_What the task asks:_
Work through the data line by line, gathering every line that has the word "Applications".

_Input data:_
<<<<

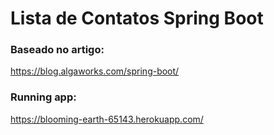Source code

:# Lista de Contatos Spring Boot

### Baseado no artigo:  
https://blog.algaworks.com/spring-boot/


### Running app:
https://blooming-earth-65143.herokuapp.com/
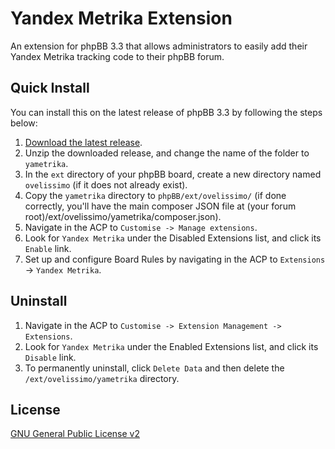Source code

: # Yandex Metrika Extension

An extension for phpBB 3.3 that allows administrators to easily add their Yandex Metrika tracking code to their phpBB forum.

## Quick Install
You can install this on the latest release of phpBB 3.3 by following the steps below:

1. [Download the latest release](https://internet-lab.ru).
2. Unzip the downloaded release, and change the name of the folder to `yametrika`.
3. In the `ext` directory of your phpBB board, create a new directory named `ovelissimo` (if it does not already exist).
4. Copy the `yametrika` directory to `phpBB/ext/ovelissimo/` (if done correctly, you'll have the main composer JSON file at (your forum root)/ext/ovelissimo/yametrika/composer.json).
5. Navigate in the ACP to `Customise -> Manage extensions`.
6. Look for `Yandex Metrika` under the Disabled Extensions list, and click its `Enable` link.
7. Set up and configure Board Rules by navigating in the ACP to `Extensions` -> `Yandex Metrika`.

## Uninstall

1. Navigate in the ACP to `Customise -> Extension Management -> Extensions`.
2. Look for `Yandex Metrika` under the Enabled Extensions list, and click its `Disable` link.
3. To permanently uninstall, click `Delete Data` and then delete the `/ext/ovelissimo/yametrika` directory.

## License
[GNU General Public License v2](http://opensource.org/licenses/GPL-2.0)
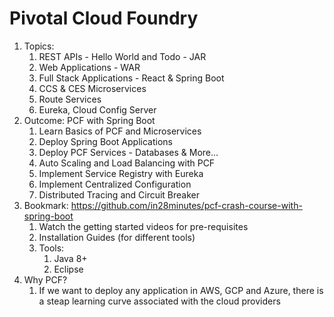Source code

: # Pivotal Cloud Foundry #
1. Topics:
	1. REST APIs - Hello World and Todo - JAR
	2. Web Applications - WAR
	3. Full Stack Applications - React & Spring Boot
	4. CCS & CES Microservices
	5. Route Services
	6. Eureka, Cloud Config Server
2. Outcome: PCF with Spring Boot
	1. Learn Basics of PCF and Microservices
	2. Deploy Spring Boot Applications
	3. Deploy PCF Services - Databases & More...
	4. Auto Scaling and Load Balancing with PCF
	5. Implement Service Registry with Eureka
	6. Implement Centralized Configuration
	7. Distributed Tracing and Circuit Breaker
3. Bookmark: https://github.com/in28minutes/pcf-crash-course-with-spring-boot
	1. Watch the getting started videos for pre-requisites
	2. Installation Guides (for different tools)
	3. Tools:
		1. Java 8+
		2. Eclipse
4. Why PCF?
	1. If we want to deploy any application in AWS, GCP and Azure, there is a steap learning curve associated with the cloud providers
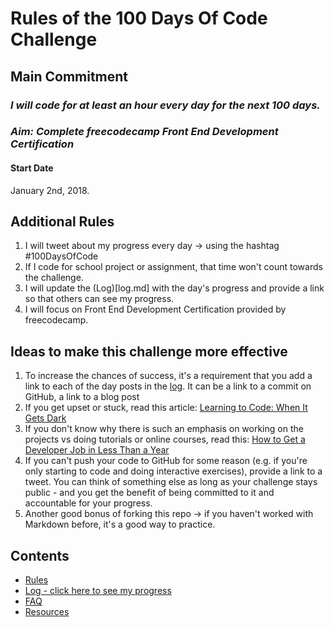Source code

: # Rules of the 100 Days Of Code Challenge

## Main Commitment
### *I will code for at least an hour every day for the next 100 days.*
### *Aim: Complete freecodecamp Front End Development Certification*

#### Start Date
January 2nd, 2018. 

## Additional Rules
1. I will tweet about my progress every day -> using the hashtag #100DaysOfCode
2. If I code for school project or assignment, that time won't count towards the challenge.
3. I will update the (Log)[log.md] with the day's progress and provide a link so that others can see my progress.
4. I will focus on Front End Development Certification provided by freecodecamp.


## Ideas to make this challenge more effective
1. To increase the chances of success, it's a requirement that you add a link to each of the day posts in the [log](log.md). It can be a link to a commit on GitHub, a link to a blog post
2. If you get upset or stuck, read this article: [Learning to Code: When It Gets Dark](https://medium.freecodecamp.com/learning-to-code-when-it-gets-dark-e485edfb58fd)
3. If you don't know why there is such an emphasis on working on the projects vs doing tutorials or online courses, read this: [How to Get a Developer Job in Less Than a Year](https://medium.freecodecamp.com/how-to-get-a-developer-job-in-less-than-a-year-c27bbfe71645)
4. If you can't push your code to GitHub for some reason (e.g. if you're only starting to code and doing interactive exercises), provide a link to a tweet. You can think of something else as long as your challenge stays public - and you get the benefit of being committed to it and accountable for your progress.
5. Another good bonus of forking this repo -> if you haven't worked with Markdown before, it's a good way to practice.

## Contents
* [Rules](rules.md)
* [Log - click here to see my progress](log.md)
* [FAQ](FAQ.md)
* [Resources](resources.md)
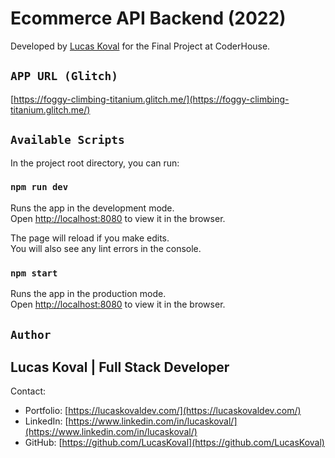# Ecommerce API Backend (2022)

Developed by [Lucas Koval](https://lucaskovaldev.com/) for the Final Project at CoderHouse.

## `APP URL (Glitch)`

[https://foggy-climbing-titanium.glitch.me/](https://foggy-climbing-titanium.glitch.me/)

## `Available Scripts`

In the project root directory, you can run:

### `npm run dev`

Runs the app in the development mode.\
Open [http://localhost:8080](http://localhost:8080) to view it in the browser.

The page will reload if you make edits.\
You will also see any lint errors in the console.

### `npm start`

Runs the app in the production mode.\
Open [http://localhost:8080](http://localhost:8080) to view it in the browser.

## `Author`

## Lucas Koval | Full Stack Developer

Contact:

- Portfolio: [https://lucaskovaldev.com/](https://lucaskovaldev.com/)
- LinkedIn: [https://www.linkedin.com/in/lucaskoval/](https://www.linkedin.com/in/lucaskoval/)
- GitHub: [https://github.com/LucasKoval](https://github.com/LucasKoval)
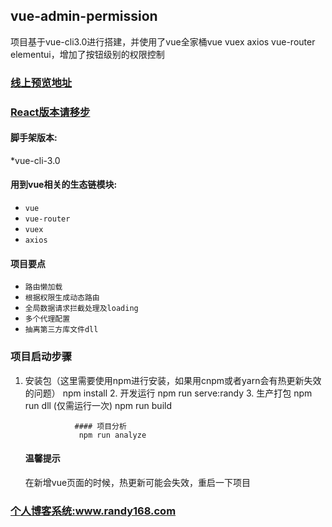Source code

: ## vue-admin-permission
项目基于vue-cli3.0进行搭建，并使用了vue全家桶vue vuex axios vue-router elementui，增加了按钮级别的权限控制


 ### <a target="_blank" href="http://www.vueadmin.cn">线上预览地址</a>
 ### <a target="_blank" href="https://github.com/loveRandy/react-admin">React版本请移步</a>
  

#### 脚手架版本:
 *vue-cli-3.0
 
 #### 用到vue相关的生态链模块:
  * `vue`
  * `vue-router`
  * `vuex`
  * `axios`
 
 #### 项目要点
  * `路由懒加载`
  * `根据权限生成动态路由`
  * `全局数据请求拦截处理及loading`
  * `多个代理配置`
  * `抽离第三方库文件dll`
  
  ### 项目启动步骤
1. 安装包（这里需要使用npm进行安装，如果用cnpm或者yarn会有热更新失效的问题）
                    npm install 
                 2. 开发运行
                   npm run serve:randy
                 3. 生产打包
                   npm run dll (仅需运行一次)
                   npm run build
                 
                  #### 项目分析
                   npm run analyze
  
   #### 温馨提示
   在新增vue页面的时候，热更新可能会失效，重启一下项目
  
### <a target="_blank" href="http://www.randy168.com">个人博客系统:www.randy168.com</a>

>>>>
<<<<

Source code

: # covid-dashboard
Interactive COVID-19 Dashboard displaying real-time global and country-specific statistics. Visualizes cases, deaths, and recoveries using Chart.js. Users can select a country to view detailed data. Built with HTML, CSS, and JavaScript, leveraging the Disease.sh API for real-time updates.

>>>>
<<<<

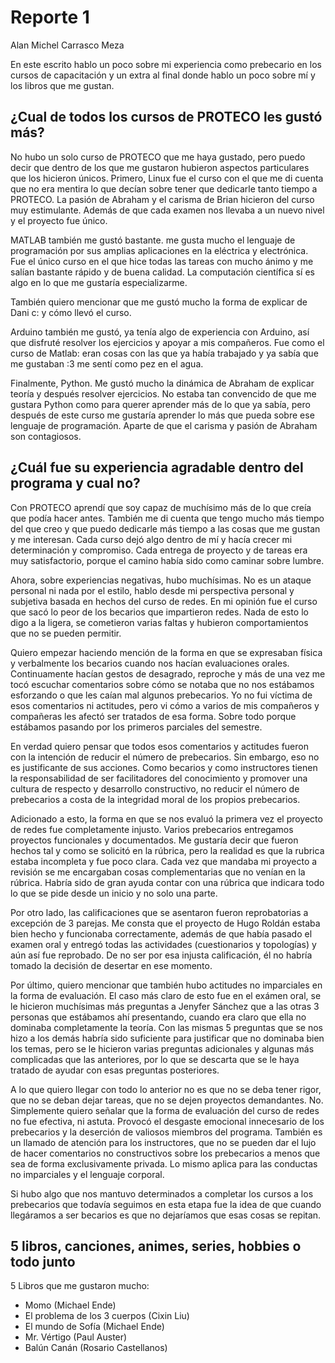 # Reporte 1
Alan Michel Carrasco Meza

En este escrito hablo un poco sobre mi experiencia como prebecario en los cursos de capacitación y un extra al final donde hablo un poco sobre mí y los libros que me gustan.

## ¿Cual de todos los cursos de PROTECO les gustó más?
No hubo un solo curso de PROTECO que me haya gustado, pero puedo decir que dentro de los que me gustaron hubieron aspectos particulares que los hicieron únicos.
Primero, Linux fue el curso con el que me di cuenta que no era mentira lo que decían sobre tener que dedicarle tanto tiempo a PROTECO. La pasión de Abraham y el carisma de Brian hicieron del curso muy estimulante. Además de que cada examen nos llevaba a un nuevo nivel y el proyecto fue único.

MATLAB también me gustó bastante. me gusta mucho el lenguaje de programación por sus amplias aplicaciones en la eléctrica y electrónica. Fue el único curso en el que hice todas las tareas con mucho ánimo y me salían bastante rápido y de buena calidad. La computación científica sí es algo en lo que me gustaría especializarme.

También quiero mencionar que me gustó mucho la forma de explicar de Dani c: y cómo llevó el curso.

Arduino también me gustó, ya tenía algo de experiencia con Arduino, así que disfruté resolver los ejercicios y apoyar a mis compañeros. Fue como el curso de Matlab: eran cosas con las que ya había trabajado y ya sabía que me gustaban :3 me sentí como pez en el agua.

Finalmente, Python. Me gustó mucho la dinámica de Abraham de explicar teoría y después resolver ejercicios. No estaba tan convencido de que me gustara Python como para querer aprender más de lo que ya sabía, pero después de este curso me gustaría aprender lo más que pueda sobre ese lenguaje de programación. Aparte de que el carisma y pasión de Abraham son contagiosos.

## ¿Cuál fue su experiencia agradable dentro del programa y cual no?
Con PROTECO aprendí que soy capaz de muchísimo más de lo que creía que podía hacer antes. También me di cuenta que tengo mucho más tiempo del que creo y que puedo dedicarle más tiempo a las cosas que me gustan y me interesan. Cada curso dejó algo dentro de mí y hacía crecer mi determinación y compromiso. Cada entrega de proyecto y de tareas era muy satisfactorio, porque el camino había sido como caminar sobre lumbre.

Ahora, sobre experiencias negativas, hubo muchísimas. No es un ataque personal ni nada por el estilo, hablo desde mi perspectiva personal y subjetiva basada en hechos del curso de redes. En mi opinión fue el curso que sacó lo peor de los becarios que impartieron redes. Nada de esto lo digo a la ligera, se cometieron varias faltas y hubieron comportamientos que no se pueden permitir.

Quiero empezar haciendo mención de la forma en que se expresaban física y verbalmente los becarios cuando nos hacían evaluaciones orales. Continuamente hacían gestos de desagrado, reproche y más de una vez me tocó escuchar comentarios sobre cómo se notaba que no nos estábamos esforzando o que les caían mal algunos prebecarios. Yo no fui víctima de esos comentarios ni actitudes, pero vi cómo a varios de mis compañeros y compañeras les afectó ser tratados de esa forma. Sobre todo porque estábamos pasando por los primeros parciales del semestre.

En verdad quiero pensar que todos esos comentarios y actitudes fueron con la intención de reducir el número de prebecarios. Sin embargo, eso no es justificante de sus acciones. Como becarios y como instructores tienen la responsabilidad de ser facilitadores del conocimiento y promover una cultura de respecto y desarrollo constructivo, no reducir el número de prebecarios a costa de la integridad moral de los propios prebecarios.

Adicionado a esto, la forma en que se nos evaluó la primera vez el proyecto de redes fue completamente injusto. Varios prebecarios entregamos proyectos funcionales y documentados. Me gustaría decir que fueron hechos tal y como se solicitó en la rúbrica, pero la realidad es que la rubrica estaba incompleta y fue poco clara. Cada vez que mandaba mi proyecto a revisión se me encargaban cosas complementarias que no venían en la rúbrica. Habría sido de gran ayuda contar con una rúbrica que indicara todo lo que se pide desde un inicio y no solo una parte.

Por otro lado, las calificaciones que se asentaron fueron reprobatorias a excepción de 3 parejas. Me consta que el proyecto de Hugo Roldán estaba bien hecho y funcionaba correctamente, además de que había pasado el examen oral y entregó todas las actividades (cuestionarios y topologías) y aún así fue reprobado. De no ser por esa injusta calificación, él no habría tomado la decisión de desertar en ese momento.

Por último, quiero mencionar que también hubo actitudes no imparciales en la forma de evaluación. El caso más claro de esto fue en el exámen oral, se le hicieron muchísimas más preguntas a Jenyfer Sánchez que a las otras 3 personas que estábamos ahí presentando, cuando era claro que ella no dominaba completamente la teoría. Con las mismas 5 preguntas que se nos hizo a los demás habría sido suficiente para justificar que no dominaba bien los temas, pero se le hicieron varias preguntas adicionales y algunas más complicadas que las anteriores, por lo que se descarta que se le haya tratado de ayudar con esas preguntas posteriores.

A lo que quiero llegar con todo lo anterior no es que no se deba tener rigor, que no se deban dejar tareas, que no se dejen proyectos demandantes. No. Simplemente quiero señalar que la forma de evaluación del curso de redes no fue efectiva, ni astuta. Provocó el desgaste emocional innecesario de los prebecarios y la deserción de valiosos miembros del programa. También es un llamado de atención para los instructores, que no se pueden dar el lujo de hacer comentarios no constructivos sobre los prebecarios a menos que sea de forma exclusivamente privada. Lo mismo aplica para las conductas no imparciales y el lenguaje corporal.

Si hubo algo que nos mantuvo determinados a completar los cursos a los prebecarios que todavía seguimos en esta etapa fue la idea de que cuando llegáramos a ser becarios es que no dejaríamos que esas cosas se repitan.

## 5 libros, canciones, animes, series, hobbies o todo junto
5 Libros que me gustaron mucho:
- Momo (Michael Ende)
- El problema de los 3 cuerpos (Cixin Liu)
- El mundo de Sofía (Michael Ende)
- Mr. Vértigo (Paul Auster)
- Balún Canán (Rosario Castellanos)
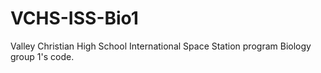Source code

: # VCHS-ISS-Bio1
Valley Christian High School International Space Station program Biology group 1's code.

>>>>

_Solution to the problem:_
	2. Web Applications - WAR
	3. Full Stack Applications - React & Spring Boot
	2. Deploy Spring Boot Applications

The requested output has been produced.